- Opening Delimiter -

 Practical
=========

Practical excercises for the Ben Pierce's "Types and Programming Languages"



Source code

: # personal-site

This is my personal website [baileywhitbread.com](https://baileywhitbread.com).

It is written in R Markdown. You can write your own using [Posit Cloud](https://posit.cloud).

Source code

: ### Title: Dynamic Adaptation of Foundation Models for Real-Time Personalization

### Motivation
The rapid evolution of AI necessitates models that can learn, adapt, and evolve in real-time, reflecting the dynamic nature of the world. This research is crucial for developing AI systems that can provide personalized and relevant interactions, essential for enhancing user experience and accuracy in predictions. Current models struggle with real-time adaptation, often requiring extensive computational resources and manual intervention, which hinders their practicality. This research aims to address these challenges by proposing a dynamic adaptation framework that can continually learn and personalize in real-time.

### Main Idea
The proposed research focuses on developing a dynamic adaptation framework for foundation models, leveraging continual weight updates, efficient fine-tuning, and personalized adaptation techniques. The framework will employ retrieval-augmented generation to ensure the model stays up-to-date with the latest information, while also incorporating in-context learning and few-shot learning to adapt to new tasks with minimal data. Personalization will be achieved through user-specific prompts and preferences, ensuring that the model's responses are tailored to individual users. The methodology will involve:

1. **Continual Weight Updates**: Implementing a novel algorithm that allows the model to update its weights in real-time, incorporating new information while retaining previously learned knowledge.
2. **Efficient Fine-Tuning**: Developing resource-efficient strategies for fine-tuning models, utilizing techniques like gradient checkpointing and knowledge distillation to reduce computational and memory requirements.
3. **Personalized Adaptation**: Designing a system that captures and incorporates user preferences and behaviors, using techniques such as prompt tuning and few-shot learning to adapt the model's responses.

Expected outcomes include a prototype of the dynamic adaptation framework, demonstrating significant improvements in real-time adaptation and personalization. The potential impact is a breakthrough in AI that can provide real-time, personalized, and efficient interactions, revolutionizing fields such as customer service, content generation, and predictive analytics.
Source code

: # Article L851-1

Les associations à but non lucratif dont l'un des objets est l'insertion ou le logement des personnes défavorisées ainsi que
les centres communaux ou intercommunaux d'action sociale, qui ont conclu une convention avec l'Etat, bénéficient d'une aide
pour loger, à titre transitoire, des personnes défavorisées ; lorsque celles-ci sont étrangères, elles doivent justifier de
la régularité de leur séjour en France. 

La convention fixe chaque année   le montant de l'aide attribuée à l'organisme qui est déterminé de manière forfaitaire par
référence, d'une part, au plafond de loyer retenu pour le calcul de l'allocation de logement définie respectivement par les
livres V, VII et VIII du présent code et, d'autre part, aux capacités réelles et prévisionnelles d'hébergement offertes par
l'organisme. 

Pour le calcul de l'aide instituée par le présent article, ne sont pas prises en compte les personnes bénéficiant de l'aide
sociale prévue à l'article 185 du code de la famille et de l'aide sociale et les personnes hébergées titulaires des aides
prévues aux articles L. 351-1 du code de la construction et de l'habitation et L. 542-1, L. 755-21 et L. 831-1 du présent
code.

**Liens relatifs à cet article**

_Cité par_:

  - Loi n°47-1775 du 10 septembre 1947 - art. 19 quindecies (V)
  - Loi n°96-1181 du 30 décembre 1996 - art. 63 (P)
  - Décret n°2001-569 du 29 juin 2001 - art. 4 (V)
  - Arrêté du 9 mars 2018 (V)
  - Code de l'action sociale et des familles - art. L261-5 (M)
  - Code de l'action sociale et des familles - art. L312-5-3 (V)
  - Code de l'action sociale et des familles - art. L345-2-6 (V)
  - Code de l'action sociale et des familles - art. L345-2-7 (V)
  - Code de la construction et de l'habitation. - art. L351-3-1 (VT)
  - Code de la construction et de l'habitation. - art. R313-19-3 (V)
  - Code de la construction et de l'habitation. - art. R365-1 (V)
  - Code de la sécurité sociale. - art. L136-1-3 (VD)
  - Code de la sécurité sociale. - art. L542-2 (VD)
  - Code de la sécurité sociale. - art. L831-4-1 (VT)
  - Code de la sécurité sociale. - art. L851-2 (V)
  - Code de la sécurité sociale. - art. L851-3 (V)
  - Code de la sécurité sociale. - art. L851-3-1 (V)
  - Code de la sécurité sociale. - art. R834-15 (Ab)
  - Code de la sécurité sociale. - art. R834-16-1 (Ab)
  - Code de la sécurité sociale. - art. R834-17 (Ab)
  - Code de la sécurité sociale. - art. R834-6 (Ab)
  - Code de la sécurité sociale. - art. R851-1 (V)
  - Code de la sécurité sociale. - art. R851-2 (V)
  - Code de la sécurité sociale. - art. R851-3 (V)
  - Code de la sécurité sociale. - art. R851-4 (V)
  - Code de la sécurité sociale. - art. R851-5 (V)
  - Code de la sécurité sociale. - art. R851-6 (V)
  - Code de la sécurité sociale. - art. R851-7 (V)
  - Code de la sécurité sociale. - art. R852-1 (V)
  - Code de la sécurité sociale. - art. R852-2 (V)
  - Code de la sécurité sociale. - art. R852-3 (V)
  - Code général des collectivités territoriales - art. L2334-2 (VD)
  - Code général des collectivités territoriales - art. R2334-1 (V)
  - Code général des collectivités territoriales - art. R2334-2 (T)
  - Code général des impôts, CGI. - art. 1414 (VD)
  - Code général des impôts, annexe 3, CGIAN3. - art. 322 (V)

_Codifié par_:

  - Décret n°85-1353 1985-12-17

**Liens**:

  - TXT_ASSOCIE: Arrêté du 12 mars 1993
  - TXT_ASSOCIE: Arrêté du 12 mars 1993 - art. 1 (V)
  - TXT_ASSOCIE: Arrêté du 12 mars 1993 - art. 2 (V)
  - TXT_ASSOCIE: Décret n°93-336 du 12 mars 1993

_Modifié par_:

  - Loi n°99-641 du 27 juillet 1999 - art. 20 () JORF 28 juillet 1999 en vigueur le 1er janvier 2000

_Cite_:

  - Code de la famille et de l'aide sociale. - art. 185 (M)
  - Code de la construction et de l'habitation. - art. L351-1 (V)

- Closing Delimiter -

TASK STATEMENT: Leaving every word in place, output the whole listing above.

RESULT:
 Practical
=========

Practical excercises for the Ben Pierce's "Types and Programming Languages"



Source code

: # personal-site

This is my personal website [baileywhitbread.com](https://baileywhitbread.com).

It is written in R Markdown. You can write your own using [Posit Cloud](https://posit.cloud).

Source code

: ### Title: Dynamic Adaptation of Foundation Models for Real-Time Personalization

### Motivation
The rapid evolution of AI necessitates models that can learn, adapt, and evolve in real-time, reflecting the dynamic nature of the world. This research is crucial for developing AI systems that can provide personalized and relevant interactions, essential for enhancing user experience and accuracy in predictions. Current models struggle with real-time adaptation, often requiring extensive computational resources and manual intervention, which hinders their practicality. This research aims to address these challenges by proposing a dynamic adaptation framework that can continually learn and personalize in real-time.

### Main Idea
The proposed research focuses on developing a dynamic adaptation framework for foundation models, leveraging continual weight updates, efficient fine-tuning, and personalized adaptation techniques. The framework will employ retrieval-augmented generation to ensure the model stays up-to-date with the latest information, while also incorporating in-context learning and few-shot learning to adapt to new tasks with minimal data. Personalization will be achieved through user-specific prompts and preferences, ensuring that the model's responses are tailored to individual users. The methodology will involve:

1. **Continual Weight Updates**: Implementing a novel algorithm that allows the model to update its weights in real-time, incorporating new information while retaining previously learned knowledge.
2. **Efficient Fine-Tuning**: Developing resource-efficient strategies for fine-tuning models, utilizing techniques like gradient checkpointing and knowledge distillation to reduce computational and memory requirements.
3. **Personalized Adaptation**: Designing a system that captures and incorporates user preferences and behaviors, using techniques such as prompt tuning and few-shot learning to adapt the model's responses.

Expected outcomes include a prototype of the dynamic adaptation framework, demonstrating significant improvements in real-time adaptation and personalization. The potential impact is a breakthrough in AI that can provide real-time, personalized, and efficient interactions, revolutionizing fields such as customer service, content generation, and predictive analytics.
Source code

: # Article L851-1

Les associations à but non lucratif dont l'un des objets est l'insertion ou le logement des personnes défavorisées ainsi que
les centres communaux ou intercommunaux d'action sociale, qui ont conclu une convention avec l'Etat, bénéficient d'une aide
pour loger, à titre transitoire, des personnes défavorisées ; lorsque celles-ci sont étrangères, elles doivent justifier de
la régularité de leur séjour en France. 

La convention fixe chaque année   le montant de l'aide attribuée à l'organisme qui est déterminé de manière forfaitaire par
référence, d'une part, au plafond de loyer retenu pour le calcul de l'allocation de logement définie respectivement par les
livres V, VII et VIII du présent code et, d'autre part, aux capacités réelles et prévisionnelles d'hébergement offertes par
l'organisme. 

Pour le calcul de l'aide instituée par le présent article, ne sont pas prises en compte les personnes bénéficiant de l'aide
sociale prévue à l'article 185 du code de la famille et de l'aide sociale et les personnes hébergées titulaires des aides
prévues aux articles L. 351-1 du code de la construction et de l'habitation et L. 542-1, L. 755-21 et L. 831-1 du présent
code.

**Liens relatifs à cet article**

_Cité par_:

  - Loi n°47-1775 du 10 septembre 1947 - art. 19 quindecies (V)
  - Loi n°96-1181 du 30 décembre 1996 - art. 63 (P)
  - Décret n°2001-569 du 29 juin 2001 - art. 4 (V)
  - Arrêté du 9 mars 2018 (V)
  - Code de l'action sociale et des familles - art. L261-5 (M)
  - Code de l'action sociale et des familles - art. L312-5-3 (V)
  - Code de l'action sociale et des familles - art. L345-2-6 (V)
  - Code de l'action sociale et des familles - art. L345-2-7 (V)
  - Code de la construction et de l'habitation. - art. L351-3-1 (VT)
  - Code de la construction et de l'habitation. - art. R313-19-3 (V)
  - Code de la construction et de l'habitation. - art. R365-1 (V)
  - Code de la sécurité sociale. - art. L136-1-3 (VD)
  - Code de la sécurité sociale. - art. L542-2 (VD)
  - Code de la sécurité sociale. - art. L831-4-1 (VT)
  - Code de la sécurité sociale. - art. L851-2 (V)
  - Code de la sécurité sociale. - art. L851-3 (V)
  - Code de la sécurité sociale. - art. L851-3-1 (V)
  - Code de la sécurité sociale. - art. R834-15 (Ab)
  - Code de la sécurité sociale. - art. R834-16-1 (Ab)
  - Code de la sécurité sociale. - art. R834-17 (Ab)
  - Code de la sécurité sociale. - art. R834-6 (Ab)
  - Code de la sécurité sociale. - art. R851-1 (V)
  - Code de la sécurité sociale. - art. R851-2 (V)
  - Code de la sécurité sociale. - art. R851-3 (V)
  - Code de la sécurité sociale. - art. R851-4 (V)
  - Code de la sécurité sociale. - art. R851-5 (V)
  - Code de la sécurité sociale. - art. R851-6 (V)
  - Code de la sécurité sociale. - art. R851-7 (V)
  - Code de la sécurité sociale. - art. R852-1 (V)
  - Code de la sécurité sociale. - art. R852-2 (V)
  - Code de la sécurité sociale. - art. R852-3 (V)
  - Code général des collectivités territoriales - art. L2334-2 (VD)
  - Code général des collectivités territoriales - art. R2334-1 (V)
  - Code général des collectivités territoriales - art. R2334-2 (T)
  - Code général des impôts, CGI. - art. 1414 (VD)
  - Code général des impôts, annexe 3, CGIAN3. - art. 322 (V)

_Codifié par_:

  - Décret n°85-1353 1985-12-17

**Liens**:

  - TXT_ASSOCIE: Arrêté du 12 mars 1993
  - TXT_ASSOCIE: Arrêté du 12 mars 1993 - art. 1 (V)
  - TXT_ASSOCIE: Arrêté du 12 mars 1993 - art. 2 (V)
  - TXT_ASSOCIE: Décret n°93-336 du 12 mars 1993

_Modifié par_:

  - Loi n°99-641 du 27 juillet 1999 - art. 20 () JORF 28 juillet 1999 en vigueur le 1er janvier 2000

_Cite_:

  - Code de la famille et de l'aide sociale. - art. 185 (M)
  - Code de la construction et de l'habitation. - art. L351-1 (V)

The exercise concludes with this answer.